Randy Hartley, Hartley/De Renzo Thoroughbreds: “There are good horses here, and I think this is going to be a good sale for the good horses. People just love buying quality and right now in this market, I think that’s where it’s going to be happening at. It’s going to be very tough for us to buy. To come away from here in the first two books with two colts and two fillies would be nice. Chances are we’ll get one colt and one filly, if we’re lucky.”
Jody Huckabay, Elm Tree Farm: “As always, I think if you have the right horse— if you’ve got the pedigree, you’ve got the physical, and you pass the vet—there is plenty of money out there and available. But you have to check all the boxes. The average horse anymore is a hard sell. You have to have that special individual to get the big dollars. There’s still a big supply compared to the amount of buyers that we have and everyone wants that special horse.”

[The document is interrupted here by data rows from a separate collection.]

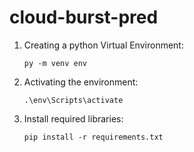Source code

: # cloud-burst-pred

1. Creating a python Virtual Environment:
    ```
    py -m venv env
    ```
2. Activating the environment:
    ```
    .\env\Scripts\activate
    ```
3. Install required libraries:
    ```
    pip install -r requirements.txt
    ```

Meg Levy, Bluewater Sales: “I was pleased with the way it went in Saratoga, and I think we are going to see more of the same here. I’m hoping that supply will meet demand like it did in Saratoga. The best horses are going to sell well. I’m hoping the economic issues in Europe haven’t affected the buyers from there too much. We’ve seen a lot of Japanese buyers. I’m happy with the traffic so far. I’ve seen more Europeans and Japanese than I have Americans looking at horses in Book One (of the sale catalog).”
Eddie Woods, Florida pinhooker: “We’ve done well out of the first book (of the sale catalog) when we’ve gotten something bought because you get a lot of pedigree and a lot of bang for your buck. But it’s hard to get one and it’s supposed to be. The sales have been good so far; there’s no reason to think this one would be any different. Things are pretty steady now.”
Matt Lyons, Woodford Thoroughbreds: “I’m very hopeful because we’ve done well at every sale we’ve gone to so far. There has been a lot of traffic here. Every horse we had was shown 55-plus times yesterday (Sept. 9). Mostly we’re seeing the same people, but they’re here and they’re busy and they’re looking hard.”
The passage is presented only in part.